- Location of Chhattisgarh in India
- Location: Sukma, Chhattisgarh, India
- Date: 11 March 2014
- Deaths: 16: 15 security personnel 1 civilian
- Injured: 3
- Perpetrators: Naxals

= 2014 Chhattisgarh attack =

Terrorist incident in India

On 11 March 2014, 15 Indian security personnel and one civilian were shot dead in an attack engineered by Naxals.

==Incident==
The Central Reserve Police Force and police were traveling from the village of Tongpal to Jeeram Ghati. According to The Hindu, "The team was engaged in an area domination exercise to sanitise the area for troop movements and also to provide security to road construction workers." While traveling, one hundred men surrounded them and began opening fire, killing 15 security personnel and one civilian, and injuring three.
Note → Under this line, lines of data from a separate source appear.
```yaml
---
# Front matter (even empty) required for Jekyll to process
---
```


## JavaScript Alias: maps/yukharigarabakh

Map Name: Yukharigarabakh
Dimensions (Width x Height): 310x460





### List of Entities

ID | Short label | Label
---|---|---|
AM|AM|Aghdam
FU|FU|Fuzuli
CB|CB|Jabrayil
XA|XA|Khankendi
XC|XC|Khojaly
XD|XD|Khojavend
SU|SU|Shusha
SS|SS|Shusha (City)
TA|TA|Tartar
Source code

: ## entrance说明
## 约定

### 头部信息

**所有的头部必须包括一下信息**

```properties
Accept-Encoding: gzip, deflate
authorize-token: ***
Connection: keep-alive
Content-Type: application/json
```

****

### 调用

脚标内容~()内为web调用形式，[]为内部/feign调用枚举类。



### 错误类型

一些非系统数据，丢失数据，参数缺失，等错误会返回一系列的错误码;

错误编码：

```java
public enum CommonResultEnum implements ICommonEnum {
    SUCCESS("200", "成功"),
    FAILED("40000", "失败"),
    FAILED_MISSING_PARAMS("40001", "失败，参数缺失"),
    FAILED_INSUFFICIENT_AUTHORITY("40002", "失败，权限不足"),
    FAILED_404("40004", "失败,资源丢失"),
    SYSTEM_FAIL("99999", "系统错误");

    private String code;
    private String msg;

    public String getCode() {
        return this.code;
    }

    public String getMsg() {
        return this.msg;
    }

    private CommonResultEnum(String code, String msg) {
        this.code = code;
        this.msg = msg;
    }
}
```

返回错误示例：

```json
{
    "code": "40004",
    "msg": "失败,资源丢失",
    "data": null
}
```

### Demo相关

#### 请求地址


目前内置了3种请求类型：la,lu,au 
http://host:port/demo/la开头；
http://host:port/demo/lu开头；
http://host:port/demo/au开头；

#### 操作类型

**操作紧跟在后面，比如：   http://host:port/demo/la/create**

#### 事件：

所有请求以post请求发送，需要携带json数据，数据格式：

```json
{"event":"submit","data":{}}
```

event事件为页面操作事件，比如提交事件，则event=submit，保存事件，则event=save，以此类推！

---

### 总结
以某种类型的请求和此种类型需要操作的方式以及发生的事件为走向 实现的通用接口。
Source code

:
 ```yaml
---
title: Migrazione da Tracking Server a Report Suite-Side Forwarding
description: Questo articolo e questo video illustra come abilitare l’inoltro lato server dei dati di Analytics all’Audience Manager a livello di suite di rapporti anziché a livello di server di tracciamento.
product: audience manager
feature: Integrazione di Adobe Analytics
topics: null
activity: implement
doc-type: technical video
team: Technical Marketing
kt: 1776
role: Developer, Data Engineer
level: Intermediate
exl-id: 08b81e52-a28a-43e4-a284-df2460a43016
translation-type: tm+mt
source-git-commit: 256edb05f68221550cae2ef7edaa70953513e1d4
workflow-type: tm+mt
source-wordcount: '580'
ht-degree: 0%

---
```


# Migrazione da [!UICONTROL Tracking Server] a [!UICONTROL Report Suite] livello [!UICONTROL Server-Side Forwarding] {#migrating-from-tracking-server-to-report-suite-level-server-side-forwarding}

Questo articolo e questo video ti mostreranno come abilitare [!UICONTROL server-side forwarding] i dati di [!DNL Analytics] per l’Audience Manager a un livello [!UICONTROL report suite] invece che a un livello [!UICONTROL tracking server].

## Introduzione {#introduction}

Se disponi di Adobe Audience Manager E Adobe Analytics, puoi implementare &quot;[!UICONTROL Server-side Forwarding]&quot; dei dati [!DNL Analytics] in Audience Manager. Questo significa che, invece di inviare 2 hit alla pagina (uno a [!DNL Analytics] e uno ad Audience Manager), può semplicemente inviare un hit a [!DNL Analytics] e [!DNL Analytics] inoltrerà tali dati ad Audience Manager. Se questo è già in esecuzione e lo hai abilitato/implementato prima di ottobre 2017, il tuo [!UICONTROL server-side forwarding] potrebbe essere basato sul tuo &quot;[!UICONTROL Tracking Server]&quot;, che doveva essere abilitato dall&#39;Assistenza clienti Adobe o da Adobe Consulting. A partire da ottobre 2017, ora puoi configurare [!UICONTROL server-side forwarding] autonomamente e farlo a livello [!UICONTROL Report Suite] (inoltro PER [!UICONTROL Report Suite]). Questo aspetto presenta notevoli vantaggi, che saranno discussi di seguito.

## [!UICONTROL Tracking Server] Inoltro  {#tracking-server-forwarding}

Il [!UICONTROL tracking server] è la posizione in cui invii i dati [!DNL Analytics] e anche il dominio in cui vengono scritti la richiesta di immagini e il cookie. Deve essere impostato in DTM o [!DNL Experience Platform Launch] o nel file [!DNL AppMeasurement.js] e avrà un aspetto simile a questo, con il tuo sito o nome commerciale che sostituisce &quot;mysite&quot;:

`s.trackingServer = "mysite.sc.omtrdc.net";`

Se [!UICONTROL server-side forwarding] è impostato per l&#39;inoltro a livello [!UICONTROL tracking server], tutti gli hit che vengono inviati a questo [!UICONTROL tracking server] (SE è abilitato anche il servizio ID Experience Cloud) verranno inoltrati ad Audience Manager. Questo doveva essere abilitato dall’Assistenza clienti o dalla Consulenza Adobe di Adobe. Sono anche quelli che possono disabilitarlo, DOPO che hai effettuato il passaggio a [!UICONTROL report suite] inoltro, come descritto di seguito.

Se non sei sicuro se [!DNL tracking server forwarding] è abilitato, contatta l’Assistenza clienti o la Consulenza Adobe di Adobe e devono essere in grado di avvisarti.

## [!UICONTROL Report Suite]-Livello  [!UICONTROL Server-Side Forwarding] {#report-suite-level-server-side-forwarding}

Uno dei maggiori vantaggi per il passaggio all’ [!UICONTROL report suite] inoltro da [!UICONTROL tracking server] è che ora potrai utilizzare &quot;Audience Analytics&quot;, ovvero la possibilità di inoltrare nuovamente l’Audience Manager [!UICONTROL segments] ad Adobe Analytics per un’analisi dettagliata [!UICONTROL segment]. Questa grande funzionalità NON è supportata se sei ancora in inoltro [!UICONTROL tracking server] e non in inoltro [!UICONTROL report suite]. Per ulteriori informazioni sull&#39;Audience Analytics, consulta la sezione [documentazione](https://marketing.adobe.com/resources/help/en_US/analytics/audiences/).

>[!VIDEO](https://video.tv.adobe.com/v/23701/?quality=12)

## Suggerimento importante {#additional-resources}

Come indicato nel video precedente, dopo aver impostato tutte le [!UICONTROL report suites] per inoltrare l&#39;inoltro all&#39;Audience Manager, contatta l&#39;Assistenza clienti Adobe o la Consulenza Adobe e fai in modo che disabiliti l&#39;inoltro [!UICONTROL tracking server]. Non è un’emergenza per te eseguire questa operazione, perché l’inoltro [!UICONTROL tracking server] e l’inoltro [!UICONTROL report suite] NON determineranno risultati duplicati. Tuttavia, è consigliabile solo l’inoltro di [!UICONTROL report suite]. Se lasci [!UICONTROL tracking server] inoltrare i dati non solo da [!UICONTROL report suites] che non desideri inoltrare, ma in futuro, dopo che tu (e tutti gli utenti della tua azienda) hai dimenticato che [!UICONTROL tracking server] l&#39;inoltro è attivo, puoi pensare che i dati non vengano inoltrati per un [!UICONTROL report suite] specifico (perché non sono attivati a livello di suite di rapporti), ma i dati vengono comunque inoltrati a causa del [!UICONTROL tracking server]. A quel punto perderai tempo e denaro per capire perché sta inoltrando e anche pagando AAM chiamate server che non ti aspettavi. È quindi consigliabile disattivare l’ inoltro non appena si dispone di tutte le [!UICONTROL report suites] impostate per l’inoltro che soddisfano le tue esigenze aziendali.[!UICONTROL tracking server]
The shooting lasted under 15 minutes and after the rebels were able to loot weapons, equipment and ammunition from the wounded and dead. Local police had sounded the alarm about Maoist activity in the region but the security operation was not cancelled.

== Aftermath ==
In 2014, case was registered against several identified as well as 150-200 unidentified Maoists individuals, and handed over to NIA.

In Feb 2024, Special Sessions Court of Bastar, Jagdalpur convicted four individuals to life imprisonment.

In Feb 2025, Chhattisgarh High Court strongly condemned and upheld life sentences computed to four individuals apprehended in this attack.